§ **SUPPLIED RECORDS**
————

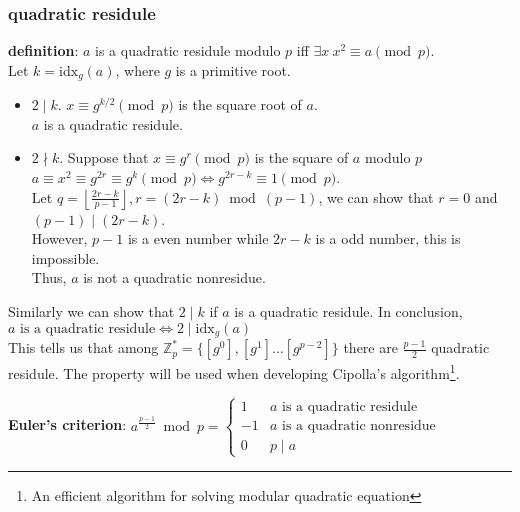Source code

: \documentclass{article}
\newcommand{\ZZ}{\mathbb{Z}}
\newcommand{\floor}[1]{\left\lfloor{#1}\right\rfloor}
\newcommand{\idx}{\mathrm{idx}}
\begin{document}
\subsubsection{quadratic residule}


\noindent \textbf{definition}: $a$ is a quadratic residule modulo $p$ iff $\exists x\ x^2\equiv a\pmod p$.\\

Let $k=\idx_g(a)$, where $g$ is a primitive root.
\begin{itemize}
	\item $2\mid k$. $x\equiv g^{k/2}\pmod p$ is the square root of $a$.\\
		$a$ is a quadratic residule.
	\item $2\nmid k$. Suppose that $x\equiv g^r\pmod p$ is the square of $a$ modulo $p$\\
		$a\equiv x^2\equiv g^{2r}\equiv g^{k}\pmod p\iff g^{2r-k}\equiv 1\pmod p$.\\
		Let $q=\floor{\frac{2r-k}{p-1}},r=(2r-k)\bmod {(p-1)}$, we can show that $r=0$ and $(p-1)\mid (2r-k)$.\\
		However, $p-1$ is a even number while $2r-k$ is a odd number, this is impossible.\\
		Thus, $a$ is not a quadratic nonresidue.
\end{itemize}

Similarly we can show that $2\mid k$ if $a$ is a quadratic residule.
In conclusion, $a\text{ is a quadratic residule} \iff 2\mid \mathrm{idx}_g(a)$\\

This tells us that among $\ZZ_p^\ast=\{[g^0],[g^1]\ldots [g^{p-2}]\}$ there are $\frac{p-1}{2}$ quadratic residule. 
The property will be used when developing Cipolla's algorithm\footnote{An efficient algorithm for solving modular quadratic equation}.



\noindent \textbf{Euler's criterion}: $a^{\frac{p-1}{2}}\bmod p=\begin{cases}1 & a \text{ is a quadratic residule}\\ -1& a\text{ is a quadratic nonresidue}\\ 0 & p\mid a\end{cases}$
\end{document}

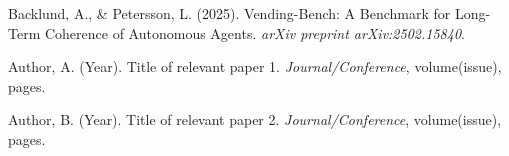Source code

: \documentclass{article}
\begin{document}

\begin{thebibliography}{9}

Backlund, A., \& Petersson, L. (2025).
\newblock Vending-Bench: A Benchmark for Long-Term Coherence of Autonomous Agents.
\newblock \emph{arXiv preprint arXiv:2502.15840}.

Author, A. (Year).
\newblock Title of relevant paper 1.
\newblock \emph{Journal/Conference}, volume(issue), pages.

Author, B. (Year).
\newblock Title of relevant paper 2.
\newblock \emph{Journal/Conference}, volume(issue), pages.

\end{thebibliography}
\end{document}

————

§ **WHAT TO PRODUCE**
Print all entries exactly; skip the pictures.

§ **WRITTEN RESPONSE**
Source code

: \documentclass{article}
\newcommand{\ZZ}{\mathbb{Z}}
\newcommand{\floor}[1]{\left\lfloor{#1}\right\rfloor}
\newcommand{\idx}{\mathrm{idx}}
\begin{document}
\subsubsection{quadratic residule}


\noindent \textbf{definition}: $a$ is a quadratic residule modulo $p$ iff $\exists x\ x^2\equiv a\pmod p$.\\

Let $k=\idx_g(a)$, where $g$ is a primitive root.
\begin{itemize}
	\item $2\mid k$. $x\equiv g^{k/2}\pmod p$ is the square root of $a$.\\
		$a$ is a quadratic residule.
	\item $2\nmid k$. Suppose that $x\equiv g^r\pmod p$ is the square of $a$ modulo $p$\\
		$a\equiv x^2\equiv g^{2r}\equiv g^{k}\pmod p\iff g^{2r-k}\equiv 1\pmod p$.\\
		Let $q=\floor{\frac{2r-k}{p-1}},r=(2r-k)\bmod {(p-1)}$, we can show that $r=0$ and $(p-1)\mid (2r-k)$.\\
		However, $p-1$ is a even number while $2r-k$ is a odd number, this is impossible.\\
		Thus, $a$ is not a quadratic nonresidue.
\end{itemize}

Similarly we can show that $2\mid k$ if $a$ is a quadratic residule.
In conclusion, $a\text{ is a quadratic residule} \iff 2\mid \mathrm{idx}_g(a)$\\

This tells us that among $\ZZ_p^\ast=\{[g^0],[g^1]\ldots [g^{p-2}]\}$ there are $\frac{p-1}{2}$ quadratic residule. 
The property will be used when developing Cipolla's algorithm\footnote{An efficient algorithm for solving modular quadratic equation}.



\noindent \textbf{Euler's criterion}: $a^{\frac{p-1}{2}}\bmod p=\begin{cases}1 & a \text{ is a quadratic residule}\\ -1& a\text{ is a quadratic nonresidue}\\ 0 & p\mid a\end{cases}$
\end{document}

Source code

: \documentclass{article}
\begin{document}

\begin{thebibliography}{9}

Backlund, A., \& Petersson, L. (2025).
\newblock Vending-Bench: A Benchmark for Long-Term Coherence of Autonomous Agents.
\newblock \emph{arXiv preprint arXiv:2502.15840}.

Author, A. (Year).
\newblock Title of relevant paper 1.
\newblock \emph{Journal/Conference}, volume(issue), pages.

Author, B. (Year).
\newblock Title of relevant paper 2.
\newblock \emph{Journal/Conference}, volume(issue), pages.

\end{thebibliography}
\end{document}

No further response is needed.